Bagaimana bisa ia melakukan hal diluar pikirannya, ia sama sekali tak mengerti dengan perilaku nya.
Apa Aeera gila?
Aeera sungguh tidak mau gila, ia ingin hidup normal seperti remaja lainnya, ia ingin bisa bergaul dengan orang-orang seusianya.
Mengapa semua itu sungguh sulit bagi Aeera?
Aeera benci disituasi seperti ini.
Aeera benci berada dirumah sakit, rumah sakit hanya mengingatkannya bagaimana sakitnya kehilangan arti dari kehidupannya.

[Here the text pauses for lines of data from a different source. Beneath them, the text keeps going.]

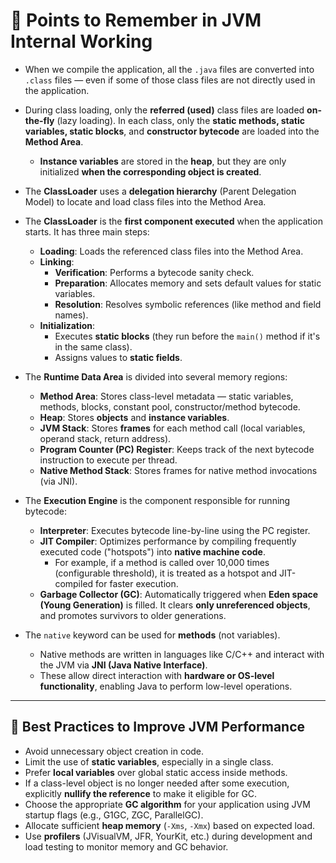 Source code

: # 🧠 Points to Remember in JVM Internal Working

- When we compile the application, all the `.java` files are converted into `.class` files — even if some of those class files are not directly used in the application.

- During class loading, only the **referred (used)** class files are loaded **on-the-fly** (lazy loading). In each class, only the **static methods, static variables, static blocks**, and **constructor bytecode** are loaded into the **Method Area**.
    - **Instance variables** are stored in the **heap**, but they are only initialized **when the corresponding object is created**.

- The **ClassLoader** uses a **delegation hierarchy** (Parent Delegation Model) to locate and load class files into the Method Area.

- The **ClassLoader** is the **first component executed** when the application starts. It has three main steps:
    - **Loading**: Loads the referenced class files into the Method Area.
    - **Linking**:
        - **Verification**: Performs a bytecode sanity check.
        - **Preparation**: Allocates memory and sets default values for static variables.
        - **Resolution**: Resolves symbolic references (like method and field names).
    - **Initialization**:
        - Executes **static blocks** (they run before the `main()` method if it's in the same class).
        - Assigns values to **static fields**.

- The **Runtime Data Area** is divided into several memory regions:
    - **Method Area**: Stores class-level metadata — static variables, methods, blocks, constant pool, constructor/method bytecode.
    - **Heap**: Stores **objects** and **instance variables**.
    - **JVM Stack**: Stores **frames** for each method call (local variables, operand stack, return address).
    - **Program Counter (PC) Register**: Keeps track of the next bytecode instruction to execute per thread.
    - **Native Method Stack**: Stores frames for native method invocations (via JNI).

- The **Execution Engine** is the component responsible for running bytecode:
    - **Interpreter**: Executes bytecode line-by-line using the PC register.
    - **JIT Compiler**: Optimizes performance by compiling frequently executed code ("hotspots") into **native machine code**.
        - For example, if a method is called over 10,000 times (configurable threshold), it is treated as a hotspot and JIT-compiled for faster execution.
    - **Garbage Collector (GC)**: Automatically triggered when **Eden space (Young Generation)** is filled. It clears **only unreferenced objects**, and promotes survivors to older generations.

- The `native` keyword can be used for **methods** (not variables).
    - Native methods are written in languages like C/C++ and interact with the JVM via **JNI (Java Native Interface)**.
    - These allow direct interaction with **hardware or OS-level functionality**, enabling Java to perform low-level operations.

---

## 🚀 Best Practices to Improve JVM Performance

- Avoid unnecessary object creation in code.
- Limit the use of **static variables**, especially in a single class.
- Prefer **local variables** over global static access inside methods.
- If a class-level object is no longer needed after some execution, explicitly **nullify the reference** to make it eligible for GC.
- Choose the appropriate **GC algorithm** for your application using JVM startup flags (e.g., G1GC, ZGC, ParallelGC).
- Allocate sufficient **heap memory** (`-Xms`, `-Xmx`) based on expected load.
- Use **profilers** (JVisualVM, JFR, YourKit, etc.) during development and load testing to monitor memory and GC behavior.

Ibunya adalah segalanya baginya.
Ingatan Aeera akan ibunya membuatnya sesak.
Ia menghela nafas berat saat ada yang membuka pintu dan masuk kedalam dan menghampiri Aeera.
"Kata dokter Aeera udah boleh pulang. Aeera mau pulang sekarang atau besok?" Ucap Maya mengusap lembut surai hitam Aeera.
"Sekarang, mah."
"Yaudah ayo, abang kamu udah nunggu didepan."
Aeera bangun dibantu oleh Maya, Aeera merasa jika dirinya selalu saja menyusahkan Maya, Aeera menyayangi Maya seperti menyayangi ibunya sendiri. Aeera tidak bisa melihat Maya dirundung kesedihan seperti saat ini.
"Mamah jangan sedih ya?" Pinta Aeera, "lagipula, Aeera kan gapapa."
Maya tersenyum, "mamah gak bakalan sedih kalo Aeera gak kenapa-kenapa."
Aeera menunduk, "Aeera nyusahin mamah terus ya?"
Maya duduk disamping Aeera dan mendekapnya. "Kok Aeera ngomongnya gitu, mamah gak pernah ngerasa kesusahan, mamah sayang sama Aeera. Aeera gak boleh ngomong gitu."
KAMU SEDANG MEMBACA
Titik Temu Rasa
Fiksi RemajaAeera Gladista Ketenangan. Kesunyian yang membelenggu. Kesepian yang kian menjadi kesukaannya. Dan kegelapan yang menenangkan. Akhirnya Aeera dapat merasakannya. Ketika tidak ada yang bisa menemani setiap langkahmu, dan kamu merasa sendiri. Tenang...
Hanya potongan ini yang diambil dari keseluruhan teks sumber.